In signs of fraying patience, residents in one isolated village in Bangladesh attacked the car of an administrator because of delays in providing relief, a newspaper said.

Other villagers attacked four policemen who tried to prevent them from cutting a hole in a dike to divert the waters away from their village.

Since Sept. 18, floods have killed more than 1,000, swept away millions of homes and left 20 million people marooned or homeless in India and neighboring Bangladesh. The death toll in Bangladesh has climbed past 50.

Air force helicopters in Bangladesh joined army and navy boats to deliver relief goods and rescue marooned villagers.

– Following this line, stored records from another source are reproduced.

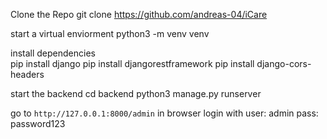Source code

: Clone the Repo
    git clone https://github.com/andreas-04/iCare

start a virtual enviorment
    python3 -m venv venv

install dependencies  
    pip install django
    pip install djangorestframework
    pip install django-cors-headers

start the backend
    cd backend
    python3 manage.py runserver

go to  `http://127.0.0.1:8000/admin` in browser
login with 
    user: admin
    pass: password123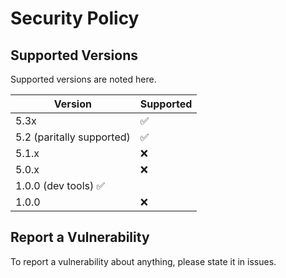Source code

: # Security Policy

## Supported Versions

Supported versions are noted here.

| Version | Supported          |
| ------- | ------------------ |
|  5.3x   | :white_check_mark:|
| 5.2 (paritally supported)| :white_check_mark:|
| 5.1.x   | :x: |
| 5.0.x   | :x:                |
| 1.0.0 (dev tools) :white_check_mark:|
| 1.0.0   | :x:                |

## Report a Vulnerability

To report a vulnerability about anything, please state it in issues.
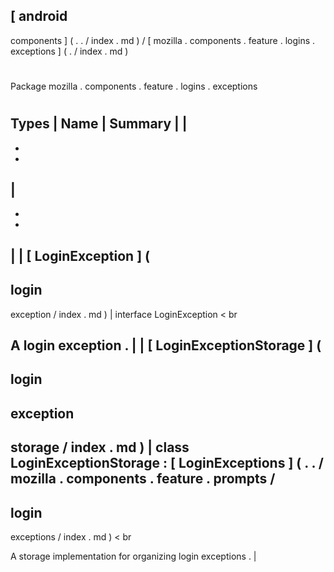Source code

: [
android
-
components
]
(
.
.
/
index
.
md
)
/
[
mozilla
.
components
.
feature
.
logins
.
exceptions
]
(
.
/
index
.
md
)
#
#
Package
mozilla
.
components
.
feature
.
logins
.
exceptions
#
#
#
Types
|
Name
|
Summary
|
|
-
-
-
|
-
-
-
|
|
[
LoginException
]
(
-
login
-
exception
/
index
.
md
)
|
interface
LoginException
<
br
>
A
login
exception
.
|
|
[
LoginExceptionStorage
]
(
-
login
-
exception
-
storage
/
index
.
md
)
|
class
LoginExceptionStorage
:
[
LoginExceptions
]
(
.
.
/
mozilla
.
components
.
feature
.
prompts
/
-
login
-
exceptions
/
index
.
md
)
<
br
>
A
storage
implementation
for
organizing
login
exceptions
.
|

Thousands of people are stuck on the rooftops of their submerged houses or clinging to trees, waiting to be evacuated to safer areas, officials said.

Nearly 400,000 people have taken shelter in emergency relief camps set up on mud embankments or highways, they said.

In Satkhira town, thousands of residents on Monday piled sand bags to prevent floodwaters from gushing through cracks that developed along a 3-mile mud embankment, the Bengali-language daily Janakantha reported.

Some people attacked the car of a district administrator near Satkhira town for delay in providing relief and failing to protect them from looters, the newspaper said.

In Calcutta, India, the sky remained overcast on Tuesday, causing fears that rains may wash out Durga Puja celebrations, the biggest Hindu festival in eastern India.

The fresh rains blocked efforts by relief workers to reach many remote villages that have been inaccessible for the last two weeks. In some areas, the rain washed out the relief distribution networks.

''The rains are a real setback for relief and rescue efforts,'' Krishnendu Roy, a relief worker said.

As flood waters receded from some of the hardest-hit areas, relief workers found more bodies.

''The death toll is rising and the devastation is of enormous magnitude,'' West Bengal state's chief minister, Jyoti Basu, said in an appeal for help. The appeal appeared in Calcutta newspapers.

Vietnam's most severe flooding in decades has spread to Ho Chi Minh City, the country's commercial hub as the nationwide death toll rose to 241, said Do Ngoc Thien, deputy director of the Flood and Storm Control Department.

In Binh Chanh and Hoc Mon districts, suburbs of Ho Chi Minh City, some families have been moved to higher ground and hundreds of acres of rice paddy have been inundated, he said.

The situation in the city itself is not serious, said Thien.

Meanwhile, many people hit by the floods in Bangladesh were reluctant to return to their homes, saying they have lost everything.

''The flood has destroyed my crops, my cattle and my home. I have nothing to go back to,'' said Monjur Islam, a farmer at a relief camp.